### What to do
Within the material below, locate the line with "dalam kamar anda." and the line with "Untuk anda yang", then return those two lines and all lines between them, exactly as written.

START Given records

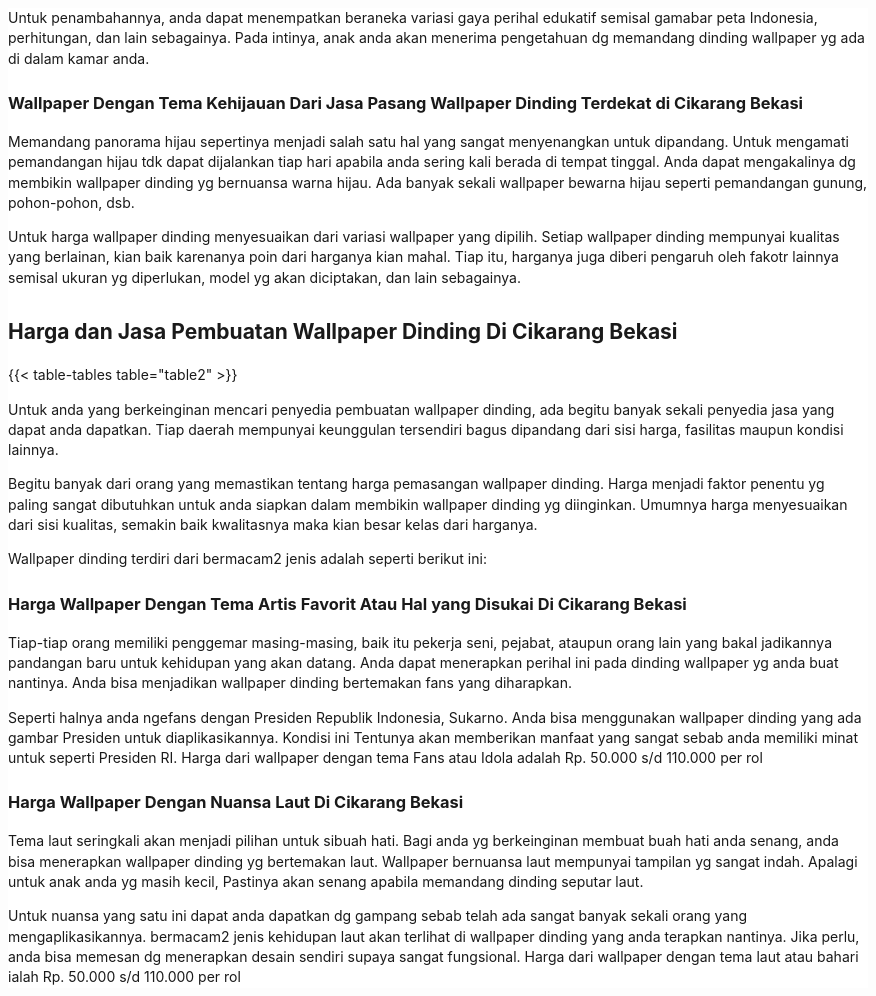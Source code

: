 Untuk penambahannya, anda dapat menempatkan beraneka variasi gaya perihal edukatif semisal gamabar peta Indonesia, perhitungan, dan lain sebagainya. Pada intinya, anak anda akan menerima pengetahuan dg memandang dinding wallpaper yg ada di dalam kamar anda.

### Wallpaper Dengan Tema Kehijauan Dari Jasa Pasang Wallpaper Dinding Terdekat di Cikarang Bekasi

Memandang panorama hijau sepertinya menjadi salah satu hal yang sangat menyenangkan untuk dipandang. Untuk mengamati pemandangan hijau tdk dapat dijalankan tiap hari apabila anda sering kali berada di tempat tinggal. Anda dapat mengakalinya dg membikin wallpaper dinding yg bernuansa warna hijau. Ada banyak sekali wallpaper bewarna hijau seperti pemandangan gunung, pohon-pohon, dsb.

Untuk harga wallpaper dinding menyesuaikan dari variasi wallpaper yang dipilih. Setiap wallpaper dinding mempunyai kualitas yang berlainan, kian baik karenanya poin dari harganya kian mahal. Tiap itu, harganya juga diberi pengaruh oleh fakotr lainnya semisal ukuran yg diperlukan, model yg akan diciptakan, dan lain sebagainya.

## Harga dan Jasa Pembuatan Wallpaper Dinding Di Cikarang Bekasi

{{< table-tables table="table2" >}}

Untuk anda yang berkeinginan mencari penyedia pembuatan wallpaper dinding, ada begitu banyak sekali penyedia jasa yang dapat anda dapatkan. Tiap daerah mempunyai keunggulan tersendiri bagus dipandang dari sisi harga, fasilitas maupun kondisi lainnya.

Begitu banyak dari orang yang memastikan tentang harga pemasangan wallpaper dinding. Harga menjadi faktor penentu yg paling sangat dibutuhkan untuk anda siapkan dalam membikin wallpaper dinding yg diinginkan. Umumnya harga menyesuaikan dari sisi kualitas, semakin baik kwalitasnya maka kian besar kelas dari harganya.

Wallpaper dinding terdiri dari bermacam2 jenis adalah seperti berikut ini:

### Harga Wallpaper Dengan Tema Artis Favorit Atau Hal yang Disukai Di Cikarang Bekasi

Tiap-tiap orang memiliki penggemar masing-masing, baik itu pekerja seni, pejabat, ataupun orang lain yang bakal jadikannya pandangan baru untuk kehidupan yang akan datang. Anda dapat menerapkan perihal ini pada dinding wallpaper yg anda buat nantinya. Anda bisa menjadikan wallpaper dinding bertemakan fans yang diharapkan.

Seperti halnya anda ngefans dengan Presiden Republik Indonesia, Sukarno. Anda bisa menggunakan wallpaper dinding yang ada gambar Presiden untuk diaplikasikannya. Kondisi ini Tentunya akan memberikan manfaat yang sangat sebab anda memiliki minat untuk seperti Presiden RI. Harga dari wallpaper dengan tema Fans atau Idola adalah Rp. 50.000 s/d 110.000 per rol

### Harga Wallpaper Dengan Nuansa Laut Di Cikarang Bekasi

Tema laut seringkali akan menjadi pilihan untuk sibuah hati. Bagi anda yg berkeinginan membuat buah hati anda senang, anda bisa menerapkan wallpaper dinding yg bertemakan laut. Wallpaper bernuansa laut mempunyai tampilan yg sangat indah. Apalagi untuk anak anda yg masih kecil, Pastinya akan senang apabila memandang dinding seputar laut.

Untuk nuansa yang satu ini dapat anda dapatkan dg gampang sebab telah ada sangat banyak sekali orang yang mengaplikasikannya. bermacam2 jenis kehidupan laut akan terlihat di wallpaper dinding yang anda terapkan nantinya. Jika perlu, anda bisa memesan dg menerapkan desain sendiri supaya sangat fungsional. Harga dari wallpaper dengan tema laut atau bahari ialah Rp. 50.000 s/d 110.000 per rol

END Given records

### Your response
: Untuk penambahannya, anda dapat menempatkan beraneka variasi gaya perihal edukatif semisal gamabar peta Indonesia, perhitungan, dan lain sebagainya. Pada intinya, anak anda akan menerima pengetahuan dg memandang dinding wallpaper yg ada di dalam kamar anda.

### Wallpaper Dengan Tema Kehijauan Dari Jasa Pasang Wallpaper Dinding Terdekat di Cikarang Bekasi

Memandang panorama hijau sepertinya menjadi salah satu hal yang sangat menyenangkan untuk dipandang. Untuk mengamati pemandangan hijau tdk dapat dijalankan tiap hari apabila anda sering kali berada di tempat tinggal. Anda dapat mengakalinya dg membikin wallpaper dinding yg bernuansa warna hijau. Ada banyak sekali wallpaper bewarna hijau seperti pemandangan gunung, pohon-pohon, dsb.

Untuk harga wallpaper dinding menyesuaikan dari variasi wallpaper yang dipilih. Setiap wallpaper dinding mempunyai kualitas yang berlainan, kian baik karenanya poin dari harganya kian mahal. Tiap itu, harganya juga diberi pengaruh oleh fakotr lainnya semisal ukuran yg diperlukan, model yg akan diciptakan, dan lain sebagainya.

## Harga dan Jasa Pembuatan Wallpaper Dinding Di Cikarang Bekasi

{{< table-tables table="table2" >}}

Untuk anda yang berkeinginan mencari penyedia pembuatan wallpaper dinding, ada begitu banyak sekali penyedia jasa yang dapat anda dapatkan. Tiap daerah mempunyai keunggulan tersendiri bagus dipandang dari sisi harga, fasilitas maupun kondisi lainnya.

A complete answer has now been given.